= What you have to do =
In the entries that follow, the lines from the one with "## Troubleshooting" through the one with "The three of" are the ones to write out, exactly and with both ends included. Nothing else should appear.

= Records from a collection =
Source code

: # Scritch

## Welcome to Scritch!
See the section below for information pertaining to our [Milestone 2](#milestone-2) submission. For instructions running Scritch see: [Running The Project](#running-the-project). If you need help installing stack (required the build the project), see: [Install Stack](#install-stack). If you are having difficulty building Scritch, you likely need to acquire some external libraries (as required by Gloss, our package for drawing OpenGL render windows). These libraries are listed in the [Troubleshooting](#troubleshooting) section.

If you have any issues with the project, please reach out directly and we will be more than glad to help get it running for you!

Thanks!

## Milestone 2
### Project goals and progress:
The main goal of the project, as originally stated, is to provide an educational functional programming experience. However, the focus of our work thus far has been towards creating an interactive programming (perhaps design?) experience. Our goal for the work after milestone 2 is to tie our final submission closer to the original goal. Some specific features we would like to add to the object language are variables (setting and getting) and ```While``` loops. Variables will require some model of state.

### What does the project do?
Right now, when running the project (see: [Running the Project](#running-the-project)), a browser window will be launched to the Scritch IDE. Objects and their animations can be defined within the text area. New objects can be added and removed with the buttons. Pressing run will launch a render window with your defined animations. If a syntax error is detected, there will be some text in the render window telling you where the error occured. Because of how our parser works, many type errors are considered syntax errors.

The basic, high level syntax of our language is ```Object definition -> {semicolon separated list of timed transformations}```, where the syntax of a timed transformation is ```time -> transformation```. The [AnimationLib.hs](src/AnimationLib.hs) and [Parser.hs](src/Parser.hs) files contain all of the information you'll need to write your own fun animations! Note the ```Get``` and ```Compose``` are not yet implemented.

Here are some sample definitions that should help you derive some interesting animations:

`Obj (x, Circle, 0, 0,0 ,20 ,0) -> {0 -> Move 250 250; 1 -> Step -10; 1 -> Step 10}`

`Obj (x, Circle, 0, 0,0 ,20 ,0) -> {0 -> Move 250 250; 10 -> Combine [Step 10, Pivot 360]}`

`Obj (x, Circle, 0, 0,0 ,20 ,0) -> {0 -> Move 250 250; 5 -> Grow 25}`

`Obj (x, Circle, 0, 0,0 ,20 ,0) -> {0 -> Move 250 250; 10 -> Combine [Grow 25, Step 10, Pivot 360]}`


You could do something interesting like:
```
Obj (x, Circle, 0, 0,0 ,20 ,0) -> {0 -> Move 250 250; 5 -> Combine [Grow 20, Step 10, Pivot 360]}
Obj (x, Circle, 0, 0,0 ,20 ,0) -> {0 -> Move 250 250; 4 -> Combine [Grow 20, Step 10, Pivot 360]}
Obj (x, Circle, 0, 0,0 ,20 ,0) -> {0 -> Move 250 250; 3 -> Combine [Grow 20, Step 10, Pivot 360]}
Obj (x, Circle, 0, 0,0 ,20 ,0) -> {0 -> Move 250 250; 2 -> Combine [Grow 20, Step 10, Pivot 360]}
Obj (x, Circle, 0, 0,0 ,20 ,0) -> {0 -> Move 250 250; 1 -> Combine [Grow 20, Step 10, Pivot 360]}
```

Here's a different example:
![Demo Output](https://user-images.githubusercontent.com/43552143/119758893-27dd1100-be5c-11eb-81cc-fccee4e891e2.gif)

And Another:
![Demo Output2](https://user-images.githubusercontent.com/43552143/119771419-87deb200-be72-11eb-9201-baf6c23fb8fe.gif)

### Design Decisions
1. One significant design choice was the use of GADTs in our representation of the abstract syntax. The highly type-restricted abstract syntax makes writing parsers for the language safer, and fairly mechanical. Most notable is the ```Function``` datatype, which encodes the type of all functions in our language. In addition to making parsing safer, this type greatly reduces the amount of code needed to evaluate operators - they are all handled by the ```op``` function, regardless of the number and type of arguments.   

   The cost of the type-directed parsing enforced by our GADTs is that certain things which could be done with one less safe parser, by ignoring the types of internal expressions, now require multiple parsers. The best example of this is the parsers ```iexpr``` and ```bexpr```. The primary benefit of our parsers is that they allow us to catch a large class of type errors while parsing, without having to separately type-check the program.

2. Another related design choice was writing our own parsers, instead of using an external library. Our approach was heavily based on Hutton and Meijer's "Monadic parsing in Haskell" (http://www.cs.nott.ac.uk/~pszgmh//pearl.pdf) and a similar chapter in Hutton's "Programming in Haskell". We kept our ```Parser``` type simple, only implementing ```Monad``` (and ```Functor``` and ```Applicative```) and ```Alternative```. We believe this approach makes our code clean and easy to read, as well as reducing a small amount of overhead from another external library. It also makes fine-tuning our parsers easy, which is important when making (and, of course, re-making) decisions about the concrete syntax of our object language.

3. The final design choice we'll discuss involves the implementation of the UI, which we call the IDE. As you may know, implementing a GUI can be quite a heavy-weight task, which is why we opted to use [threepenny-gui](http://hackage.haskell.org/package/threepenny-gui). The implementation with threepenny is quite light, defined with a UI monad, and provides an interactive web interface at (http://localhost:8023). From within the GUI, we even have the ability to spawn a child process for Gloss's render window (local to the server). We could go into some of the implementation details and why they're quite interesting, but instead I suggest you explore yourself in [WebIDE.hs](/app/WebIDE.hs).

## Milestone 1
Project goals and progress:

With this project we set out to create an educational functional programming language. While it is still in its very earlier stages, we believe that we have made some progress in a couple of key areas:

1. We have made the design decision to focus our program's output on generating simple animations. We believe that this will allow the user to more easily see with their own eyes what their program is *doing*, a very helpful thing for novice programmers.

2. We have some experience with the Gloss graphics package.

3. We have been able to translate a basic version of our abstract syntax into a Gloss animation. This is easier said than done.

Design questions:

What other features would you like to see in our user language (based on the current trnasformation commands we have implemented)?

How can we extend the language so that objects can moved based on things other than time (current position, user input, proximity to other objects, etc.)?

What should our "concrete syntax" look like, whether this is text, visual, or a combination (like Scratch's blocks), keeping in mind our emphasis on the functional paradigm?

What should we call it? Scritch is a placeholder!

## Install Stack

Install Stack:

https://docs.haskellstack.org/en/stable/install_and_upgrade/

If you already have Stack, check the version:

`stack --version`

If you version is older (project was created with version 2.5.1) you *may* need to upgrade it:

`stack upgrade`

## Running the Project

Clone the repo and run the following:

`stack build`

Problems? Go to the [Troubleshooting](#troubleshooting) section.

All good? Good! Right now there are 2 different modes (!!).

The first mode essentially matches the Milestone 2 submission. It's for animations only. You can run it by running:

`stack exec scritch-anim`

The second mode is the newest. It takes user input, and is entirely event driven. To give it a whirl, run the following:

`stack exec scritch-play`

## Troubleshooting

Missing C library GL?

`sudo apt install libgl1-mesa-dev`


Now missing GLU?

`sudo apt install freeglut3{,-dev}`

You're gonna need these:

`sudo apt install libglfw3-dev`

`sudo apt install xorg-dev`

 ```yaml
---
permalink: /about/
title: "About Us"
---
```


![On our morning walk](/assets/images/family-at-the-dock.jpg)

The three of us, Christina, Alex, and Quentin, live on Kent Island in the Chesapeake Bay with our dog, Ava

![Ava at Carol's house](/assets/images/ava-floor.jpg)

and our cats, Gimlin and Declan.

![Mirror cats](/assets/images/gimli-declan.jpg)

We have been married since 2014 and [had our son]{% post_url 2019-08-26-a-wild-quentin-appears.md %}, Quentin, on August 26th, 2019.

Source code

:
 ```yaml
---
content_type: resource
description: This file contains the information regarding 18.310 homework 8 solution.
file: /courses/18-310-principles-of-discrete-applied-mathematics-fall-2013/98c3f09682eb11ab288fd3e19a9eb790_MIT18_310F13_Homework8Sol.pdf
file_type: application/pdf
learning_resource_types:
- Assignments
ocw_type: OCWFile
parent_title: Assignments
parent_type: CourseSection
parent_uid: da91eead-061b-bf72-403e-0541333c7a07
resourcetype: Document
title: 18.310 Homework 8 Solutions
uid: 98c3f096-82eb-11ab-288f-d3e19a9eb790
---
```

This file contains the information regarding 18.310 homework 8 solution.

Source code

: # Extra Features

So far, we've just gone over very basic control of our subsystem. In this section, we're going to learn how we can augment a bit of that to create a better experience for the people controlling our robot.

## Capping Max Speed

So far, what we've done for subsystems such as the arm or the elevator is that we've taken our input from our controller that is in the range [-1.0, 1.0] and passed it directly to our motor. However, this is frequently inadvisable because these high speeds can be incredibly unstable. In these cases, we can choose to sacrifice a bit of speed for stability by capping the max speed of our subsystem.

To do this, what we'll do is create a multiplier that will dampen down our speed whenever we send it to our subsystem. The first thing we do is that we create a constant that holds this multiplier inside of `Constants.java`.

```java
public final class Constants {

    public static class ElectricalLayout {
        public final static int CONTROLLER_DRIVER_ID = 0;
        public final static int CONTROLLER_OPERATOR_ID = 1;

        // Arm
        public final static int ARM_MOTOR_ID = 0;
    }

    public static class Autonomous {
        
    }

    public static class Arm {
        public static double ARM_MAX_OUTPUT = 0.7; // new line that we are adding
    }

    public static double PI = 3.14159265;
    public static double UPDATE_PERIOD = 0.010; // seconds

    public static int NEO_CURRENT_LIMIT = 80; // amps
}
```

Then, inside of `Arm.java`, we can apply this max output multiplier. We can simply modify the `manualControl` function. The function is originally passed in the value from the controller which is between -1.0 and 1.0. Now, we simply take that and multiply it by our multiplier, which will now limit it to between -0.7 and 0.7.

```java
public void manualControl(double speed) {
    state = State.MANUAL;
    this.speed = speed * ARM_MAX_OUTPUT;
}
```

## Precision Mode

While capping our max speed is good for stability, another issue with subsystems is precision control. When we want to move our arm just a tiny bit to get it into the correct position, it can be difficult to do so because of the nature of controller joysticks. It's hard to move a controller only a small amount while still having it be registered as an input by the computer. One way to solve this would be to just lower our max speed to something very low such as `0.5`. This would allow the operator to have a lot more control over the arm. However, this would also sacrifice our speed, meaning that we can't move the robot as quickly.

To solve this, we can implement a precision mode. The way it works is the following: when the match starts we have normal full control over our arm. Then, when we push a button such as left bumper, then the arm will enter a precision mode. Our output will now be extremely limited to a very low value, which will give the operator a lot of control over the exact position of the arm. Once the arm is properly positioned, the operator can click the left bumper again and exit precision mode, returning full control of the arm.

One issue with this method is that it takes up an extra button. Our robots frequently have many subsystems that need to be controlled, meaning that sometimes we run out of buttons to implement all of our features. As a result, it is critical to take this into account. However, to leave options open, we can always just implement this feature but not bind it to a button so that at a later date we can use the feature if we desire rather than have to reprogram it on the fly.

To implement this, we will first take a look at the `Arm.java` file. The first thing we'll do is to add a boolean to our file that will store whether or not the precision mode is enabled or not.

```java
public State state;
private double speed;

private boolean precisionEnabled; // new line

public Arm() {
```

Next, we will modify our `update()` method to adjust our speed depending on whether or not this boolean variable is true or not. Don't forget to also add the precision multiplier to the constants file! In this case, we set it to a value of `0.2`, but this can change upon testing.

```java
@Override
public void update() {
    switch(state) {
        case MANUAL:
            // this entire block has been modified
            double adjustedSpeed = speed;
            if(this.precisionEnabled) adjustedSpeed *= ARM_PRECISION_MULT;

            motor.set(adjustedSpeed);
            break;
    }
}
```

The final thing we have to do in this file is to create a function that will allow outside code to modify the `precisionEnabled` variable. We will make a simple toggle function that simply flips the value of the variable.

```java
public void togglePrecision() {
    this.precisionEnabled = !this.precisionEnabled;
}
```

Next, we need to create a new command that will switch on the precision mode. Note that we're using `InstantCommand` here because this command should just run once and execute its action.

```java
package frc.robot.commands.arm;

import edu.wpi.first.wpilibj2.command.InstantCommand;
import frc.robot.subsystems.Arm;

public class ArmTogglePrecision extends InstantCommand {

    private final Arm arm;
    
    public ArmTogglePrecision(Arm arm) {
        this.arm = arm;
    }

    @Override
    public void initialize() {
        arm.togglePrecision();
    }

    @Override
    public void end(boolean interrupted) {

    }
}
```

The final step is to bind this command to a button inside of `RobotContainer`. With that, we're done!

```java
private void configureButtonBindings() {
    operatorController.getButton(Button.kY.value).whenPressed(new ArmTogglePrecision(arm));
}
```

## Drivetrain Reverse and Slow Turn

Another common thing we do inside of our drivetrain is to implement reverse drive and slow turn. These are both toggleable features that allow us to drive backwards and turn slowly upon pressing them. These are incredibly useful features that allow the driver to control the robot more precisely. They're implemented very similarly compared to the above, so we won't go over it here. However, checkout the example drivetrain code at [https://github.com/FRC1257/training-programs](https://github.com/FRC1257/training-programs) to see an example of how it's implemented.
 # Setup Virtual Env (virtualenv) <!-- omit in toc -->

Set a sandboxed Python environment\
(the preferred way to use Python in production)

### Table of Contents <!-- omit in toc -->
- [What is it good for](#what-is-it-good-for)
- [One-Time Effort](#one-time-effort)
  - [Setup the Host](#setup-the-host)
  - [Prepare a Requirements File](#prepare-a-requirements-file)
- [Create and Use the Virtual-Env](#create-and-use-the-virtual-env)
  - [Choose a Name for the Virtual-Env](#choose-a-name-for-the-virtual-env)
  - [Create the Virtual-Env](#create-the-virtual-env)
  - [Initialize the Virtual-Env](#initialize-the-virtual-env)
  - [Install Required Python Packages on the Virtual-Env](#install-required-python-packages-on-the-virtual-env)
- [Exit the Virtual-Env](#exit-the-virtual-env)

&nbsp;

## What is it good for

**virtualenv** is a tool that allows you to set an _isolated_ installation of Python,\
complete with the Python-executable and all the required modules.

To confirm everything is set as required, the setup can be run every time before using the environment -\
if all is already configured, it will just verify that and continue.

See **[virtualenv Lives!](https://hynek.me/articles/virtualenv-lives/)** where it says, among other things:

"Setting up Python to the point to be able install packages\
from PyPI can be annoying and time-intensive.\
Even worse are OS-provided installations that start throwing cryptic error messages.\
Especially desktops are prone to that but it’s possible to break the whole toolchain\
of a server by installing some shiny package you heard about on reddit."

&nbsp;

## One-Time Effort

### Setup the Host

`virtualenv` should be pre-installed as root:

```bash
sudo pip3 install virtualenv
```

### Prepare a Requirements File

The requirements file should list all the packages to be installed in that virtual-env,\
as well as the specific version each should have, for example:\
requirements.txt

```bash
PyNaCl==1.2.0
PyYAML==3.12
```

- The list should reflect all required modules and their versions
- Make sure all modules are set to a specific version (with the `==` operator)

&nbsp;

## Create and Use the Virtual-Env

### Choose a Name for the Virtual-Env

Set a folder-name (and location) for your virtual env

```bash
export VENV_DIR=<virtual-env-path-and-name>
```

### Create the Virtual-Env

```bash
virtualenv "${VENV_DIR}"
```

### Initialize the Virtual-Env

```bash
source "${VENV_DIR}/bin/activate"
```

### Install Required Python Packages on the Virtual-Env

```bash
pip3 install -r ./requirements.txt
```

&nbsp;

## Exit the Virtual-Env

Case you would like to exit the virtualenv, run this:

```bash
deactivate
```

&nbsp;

= Exercise result =
## Troubleshooting

Missing C library GL?

`sudo apt install libgl1-mesa-dev`


Now missing GLU?

`sudo apt install freeglut3{,-dev}`

You're gonna need these:

`sudo apt install libglfw3-dev`

`sudo apt install xorg-dev`

 ```yaml
---
permalink: /about/
title: "About Us"
---
```


![On our morning walk](/assets/images/family-at-the-dock.jpg)

The three of us, Christina, Alex, and Quentin, live on Kent Island in the Chesapeake Bay with our dog, Ava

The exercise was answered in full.